But the company in recent years has become… well, a bit of a running joke. Most gamers say the rot set in around 2009 or 2010, when BioWare was acquired by Electronic Arts. Perhaps it was a talent exodus, too much managerial interference or a failure to keep the creative teams fresh. Either way, BioWare’s ability to release artistically accomplished–and even, some reviewers say, technologically competent–games began to evaporate.

There is also a suggestion that BioWare’s games became unduly politicised at around the same time, pandering to what some call the “social justice” narrative, awkwardly shoehorning minority characters and progressive messaging into its plots and meddling with storylines to push political agendas that have never resonated with ordinary gamers. Practically every release from BioWare now contains dozens of gay and lesbian romance storylines or sex scenes, which many young gamers find baffling.

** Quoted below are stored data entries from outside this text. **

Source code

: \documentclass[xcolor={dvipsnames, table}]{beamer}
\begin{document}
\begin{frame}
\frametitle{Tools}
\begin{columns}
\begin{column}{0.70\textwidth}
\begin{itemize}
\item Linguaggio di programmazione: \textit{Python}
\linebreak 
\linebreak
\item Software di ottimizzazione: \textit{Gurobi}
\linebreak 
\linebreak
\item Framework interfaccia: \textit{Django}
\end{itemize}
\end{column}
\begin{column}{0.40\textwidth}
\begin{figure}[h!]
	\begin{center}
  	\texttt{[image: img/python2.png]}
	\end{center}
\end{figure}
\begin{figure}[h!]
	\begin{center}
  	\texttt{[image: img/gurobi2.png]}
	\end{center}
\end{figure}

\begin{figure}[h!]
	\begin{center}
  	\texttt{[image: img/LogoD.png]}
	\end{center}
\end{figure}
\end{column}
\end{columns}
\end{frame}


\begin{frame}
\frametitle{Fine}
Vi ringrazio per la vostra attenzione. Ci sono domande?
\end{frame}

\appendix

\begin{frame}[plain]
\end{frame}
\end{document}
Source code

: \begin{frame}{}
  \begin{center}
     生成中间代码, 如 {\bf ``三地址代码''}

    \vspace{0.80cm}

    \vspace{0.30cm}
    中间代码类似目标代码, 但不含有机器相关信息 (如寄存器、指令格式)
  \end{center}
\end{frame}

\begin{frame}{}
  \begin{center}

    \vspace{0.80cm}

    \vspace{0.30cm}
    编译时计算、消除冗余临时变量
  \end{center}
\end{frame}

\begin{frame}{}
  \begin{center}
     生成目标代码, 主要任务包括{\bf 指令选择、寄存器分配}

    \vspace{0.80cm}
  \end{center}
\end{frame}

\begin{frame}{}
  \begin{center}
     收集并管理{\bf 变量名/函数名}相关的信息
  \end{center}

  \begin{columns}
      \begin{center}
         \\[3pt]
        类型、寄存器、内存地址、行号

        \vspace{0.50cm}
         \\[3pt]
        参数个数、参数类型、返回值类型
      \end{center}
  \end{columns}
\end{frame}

2011’s Dragon Age II unexpectedly bombed with consumers, despite, of course, the rave reviews from mainstream game news sites, who need only get a whiff of a paraplegic lesbian in an ill-fated love affair with a black transsexual to award a game full marks. Mass Effect 2 wasn’t a critical success with ordinary gamers either; they called it “filler” and said it was “uninspiring.” It, too, bored players with politics.

And then of course there was the extraordinary failure of imagination in Mass Effect 3, the ending of which has gone down in gamer history as one of the most needless creative failures in the history of the industry. The games press, needless to say, denied there was anything wrong with Mass Effect 3, scolding gamers for being “entitled.”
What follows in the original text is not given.